MOSCOW — The Kremlin fired back Tuesday against German Chancellor Friedrich Merz, insisting that any security guarantees for Ukraine would be meaningless without Russia’s direct involvement in crafting them.
Merz had stated Monday that decisions about Ukraine’s future security arrangements — a critical piece of any effort to bring the nearly five-year-old war to a close — should rest with Ukraine and its allies, not with Moscow.
Kremlin spokesman Dmitry Peskov called that position a clear example of the dead-end thinking he says European governments have adopted toward the conflict.
“It is impossible to formulate security guarantees without Russia’s participation; if the Europeans are truly convinced of this stance and insist upon it, this completely rules out the possibility of European countries participating in the settlement process,” Peskov told reporters.
Ukraine has maintained that it needs firm commitments from Western nations to shield it from any future Russian aggression.
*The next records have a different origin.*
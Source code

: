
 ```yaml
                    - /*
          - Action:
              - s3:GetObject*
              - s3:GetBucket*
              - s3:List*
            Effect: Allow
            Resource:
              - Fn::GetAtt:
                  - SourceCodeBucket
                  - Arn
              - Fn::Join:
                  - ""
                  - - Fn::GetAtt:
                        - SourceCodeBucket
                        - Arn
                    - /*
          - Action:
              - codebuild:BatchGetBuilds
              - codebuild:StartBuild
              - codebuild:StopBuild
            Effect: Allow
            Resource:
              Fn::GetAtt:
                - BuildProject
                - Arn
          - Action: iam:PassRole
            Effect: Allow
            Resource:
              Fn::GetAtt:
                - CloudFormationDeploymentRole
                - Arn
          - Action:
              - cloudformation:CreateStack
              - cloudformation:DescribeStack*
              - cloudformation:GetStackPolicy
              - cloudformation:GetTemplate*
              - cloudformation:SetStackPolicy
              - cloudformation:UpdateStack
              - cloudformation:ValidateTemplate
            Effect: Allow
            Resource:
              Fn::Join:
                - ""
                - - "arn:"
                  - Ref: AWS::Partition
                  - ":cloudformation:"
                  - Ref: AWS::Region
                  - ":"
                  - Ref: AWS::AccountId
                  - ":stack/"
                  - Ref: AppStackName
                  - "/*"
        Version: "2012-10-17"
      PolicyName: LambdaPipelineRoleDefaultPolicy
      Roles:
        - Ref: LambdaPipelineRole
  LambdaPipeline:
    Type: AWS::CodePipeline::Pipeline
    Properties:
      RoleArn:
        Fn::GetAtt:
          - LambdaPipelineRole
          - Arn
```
Russian forces currently occupy roughly one-fifth of Ukrainian territory.
Peskov also weighed in on a separate matter, calling European Union sanctions imposed Monday against the Russian tech company VK — the organization behind Russia’s MAX messaging app — “utterly absurd.”
Critics have long alleged that Russian authorities use the app as a tool for monitoring and surveilling citizens, a claim the Kremlin rejects. Peskov brushed off the sanctions, predicting the app would continue to grow rapidly regardless.
The EU, for its part, stated that VK’s development of MAX amounted to providing “technical support for the repression of civil society and democratic opposition.”